Filter the entries, keeping every line with the string "that".
---------- Materials provided
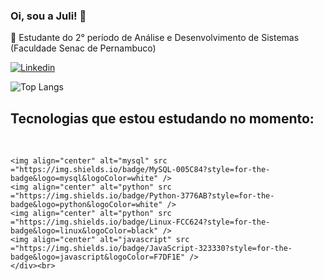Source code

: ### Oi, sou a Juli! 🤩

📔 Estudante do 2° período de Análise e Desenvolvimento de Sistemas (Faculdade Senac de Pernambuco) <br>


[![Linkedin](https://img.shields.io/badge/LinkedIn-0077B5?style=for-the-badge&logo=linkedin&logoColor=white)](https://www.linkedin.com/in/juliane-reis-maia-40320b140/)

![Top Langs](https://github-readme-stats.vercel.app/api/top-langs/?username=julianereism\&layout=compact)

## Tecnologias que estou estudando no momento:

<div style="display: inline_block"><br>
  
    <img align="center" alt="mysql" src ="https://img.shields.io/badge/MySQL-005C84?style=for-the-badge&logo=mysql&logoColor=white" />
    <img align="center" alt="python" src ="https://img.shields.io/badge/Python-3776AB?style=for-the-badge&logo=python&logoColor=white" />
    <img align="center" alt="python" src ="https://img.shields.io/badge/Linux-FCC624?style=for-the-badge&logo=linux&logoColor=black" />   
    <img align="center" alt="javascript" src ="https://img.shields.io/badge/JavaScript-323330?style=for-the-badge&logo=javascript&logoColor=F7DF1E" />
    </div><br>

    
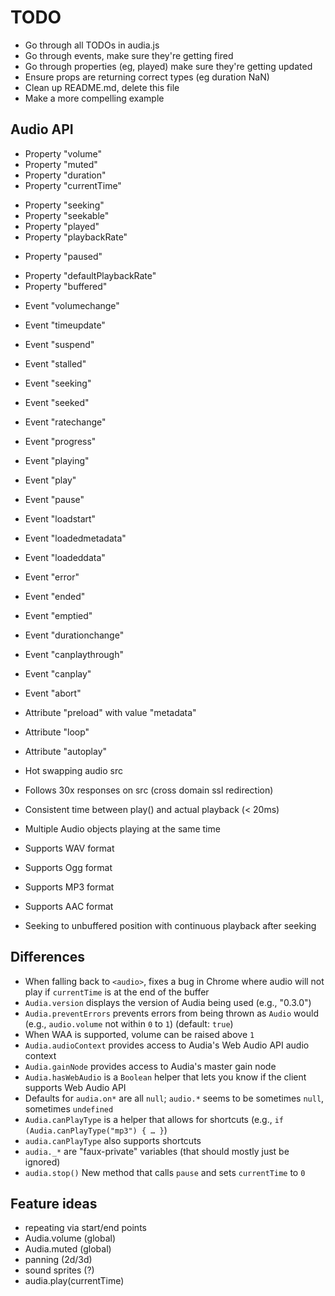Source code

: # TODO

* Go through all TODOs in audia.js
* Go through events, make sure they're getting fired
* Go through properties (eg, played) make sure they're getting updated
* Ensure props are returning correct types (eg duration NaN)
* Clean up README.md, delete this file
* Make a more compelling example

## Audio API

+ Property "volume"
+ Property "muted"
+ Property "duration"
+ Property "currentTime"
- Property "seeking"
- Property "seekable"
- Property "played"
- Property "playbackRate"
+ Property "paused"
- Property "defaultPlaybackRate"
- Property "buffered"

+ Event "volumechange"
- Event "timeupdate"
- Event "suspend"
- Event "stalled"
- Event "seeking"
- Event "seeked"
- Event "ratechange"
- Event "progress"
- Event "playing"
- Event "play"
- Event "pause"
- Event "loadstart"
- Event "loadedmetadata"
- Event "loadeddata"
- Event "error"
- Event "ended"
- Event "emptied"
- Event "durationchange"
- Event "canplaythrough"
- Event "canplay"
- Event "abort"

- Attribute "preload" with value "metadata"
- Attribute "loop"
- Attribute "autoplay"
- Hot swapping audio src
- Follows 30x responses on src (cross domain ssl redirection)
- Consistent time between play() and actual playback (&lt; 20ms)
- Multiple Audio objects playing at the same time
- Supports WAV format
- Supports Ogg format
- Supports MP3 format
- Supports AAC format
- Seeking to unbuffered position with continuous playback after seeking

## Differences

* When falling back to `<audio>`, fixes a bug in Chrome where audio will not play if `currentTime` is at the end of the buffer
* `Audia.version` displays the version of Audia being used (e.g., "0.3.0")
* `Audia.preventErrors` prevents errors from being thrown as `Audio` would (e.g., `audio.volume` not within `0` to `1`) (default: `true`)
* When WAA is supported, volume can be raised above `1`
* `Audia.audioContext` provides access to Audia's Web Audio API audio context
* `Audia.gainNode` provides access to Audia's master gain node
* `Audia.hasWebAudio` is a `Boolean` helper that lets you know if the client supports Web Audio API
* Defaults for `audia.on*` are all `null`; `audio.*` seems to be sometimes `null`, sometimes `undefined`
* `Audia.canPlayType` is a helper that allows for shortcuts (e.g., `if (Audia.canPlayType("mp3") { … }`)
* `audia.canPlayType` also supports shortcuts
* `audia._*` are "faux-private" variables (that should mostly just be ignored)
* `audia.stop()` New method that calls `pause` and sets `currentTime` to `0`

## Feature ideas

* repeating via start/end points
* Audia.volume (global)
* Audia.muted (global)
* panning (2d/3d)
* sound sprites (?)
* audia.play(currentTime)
--------------------
---------- Materials provided
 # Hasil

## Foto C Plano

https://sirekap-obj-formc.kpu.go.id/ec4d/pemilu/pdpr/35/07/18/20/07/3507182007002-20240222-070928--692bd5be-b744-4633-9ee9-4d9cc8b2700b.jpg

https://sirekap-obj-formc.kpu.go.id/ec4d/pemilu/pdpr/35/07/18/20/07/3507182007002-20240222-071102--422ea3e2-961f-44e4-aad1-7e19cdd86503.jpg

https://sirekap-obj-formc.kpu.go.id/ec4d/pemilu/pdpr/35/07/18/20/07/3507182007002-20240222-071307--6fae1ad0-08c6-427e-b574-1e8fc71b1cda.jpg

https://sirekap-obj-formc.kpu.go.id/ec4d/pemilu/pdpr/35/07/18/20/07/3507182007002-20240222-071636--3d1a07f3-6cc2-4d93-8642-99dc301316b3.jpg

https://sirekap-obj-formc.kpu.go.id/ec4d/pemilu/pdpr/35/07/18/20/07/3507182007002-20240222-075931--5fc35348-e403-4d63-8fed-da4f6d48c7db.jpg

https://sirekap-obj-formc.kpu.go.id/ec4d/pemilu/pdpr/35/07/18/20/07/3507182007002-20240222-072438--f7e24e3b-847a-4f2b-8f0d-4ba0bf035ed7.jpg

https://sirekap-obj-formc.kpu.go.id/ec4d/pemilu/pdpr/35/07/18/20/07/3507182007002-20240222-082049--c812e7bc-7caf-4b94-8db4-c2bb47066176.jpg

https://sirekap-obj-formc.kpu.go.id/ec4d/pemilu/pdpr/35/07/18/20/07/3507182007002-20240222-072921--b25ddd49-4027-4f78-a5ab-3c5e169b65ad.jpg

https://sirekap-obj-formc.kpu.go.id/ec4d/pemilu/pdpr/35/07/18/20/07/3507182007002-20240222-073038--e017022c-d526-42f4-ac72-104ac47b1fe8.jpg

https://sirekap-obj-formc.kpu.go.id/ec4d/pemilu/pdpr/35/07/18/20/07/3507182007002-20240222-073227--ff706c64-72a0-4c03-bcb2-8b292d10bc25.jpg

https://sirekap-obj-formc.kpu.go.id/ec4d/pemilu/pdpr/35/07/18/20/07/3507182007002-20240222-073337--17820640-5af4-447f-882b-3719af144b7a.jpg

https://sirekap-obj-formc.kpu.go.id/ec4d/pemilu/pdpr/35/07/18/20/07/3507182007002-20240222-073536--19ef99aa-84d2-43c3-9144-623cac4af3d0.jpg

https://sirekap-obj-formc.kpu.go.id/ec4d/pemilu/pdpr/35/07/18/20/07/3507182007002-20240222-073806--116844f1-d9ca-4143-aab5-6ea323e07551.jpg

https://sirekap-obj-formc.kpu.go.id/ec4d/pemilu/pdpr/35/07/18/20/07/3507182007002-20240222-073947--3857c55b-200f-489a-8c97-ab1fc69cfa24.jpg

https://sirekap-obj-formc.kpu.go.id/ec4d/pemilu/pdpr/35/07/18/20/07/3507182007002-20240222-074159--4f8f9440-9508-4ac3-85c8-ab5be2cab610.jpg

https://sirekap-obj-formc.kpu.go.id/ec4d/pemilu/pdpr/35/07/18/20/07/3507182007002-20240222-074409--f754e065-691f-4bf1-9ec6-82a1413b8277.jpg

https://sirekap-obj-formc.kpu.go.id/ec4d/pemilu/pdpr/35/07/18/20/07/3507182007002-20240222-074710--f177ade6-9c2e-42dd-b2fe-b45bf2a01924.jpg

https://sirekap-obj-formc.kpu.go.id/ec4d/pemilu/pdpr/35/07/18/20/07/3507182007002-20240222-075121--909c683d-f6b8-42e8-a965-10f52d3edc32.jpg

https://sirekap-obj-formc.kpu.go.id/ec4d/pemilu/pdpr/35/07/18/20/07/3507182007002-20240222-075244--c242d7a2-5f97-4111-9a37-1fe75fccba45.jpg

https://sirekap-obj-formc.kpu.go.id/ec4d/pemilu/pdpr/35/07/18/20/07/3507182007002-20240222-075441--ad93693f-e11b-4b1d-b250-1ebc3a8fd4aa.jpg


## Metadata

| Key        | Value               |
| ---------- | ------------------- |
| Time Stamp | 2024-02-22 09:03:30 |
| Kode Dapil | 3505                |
--------------------
Task result —
* `Audia.hasWebAudio` is a `Boolean` helper that lets you know if the client supports Web Audio API
* `Audia.canPlayType` is a helper that allows for shortcuts (e.g., `if (Audia.canPlayType("mp3") { … }`)
* `audia._*` are "faux-private" variables (that should mostly just be ignored)
* `audia.stop()` New method that calls `pause` and sets `currentTime` to `0`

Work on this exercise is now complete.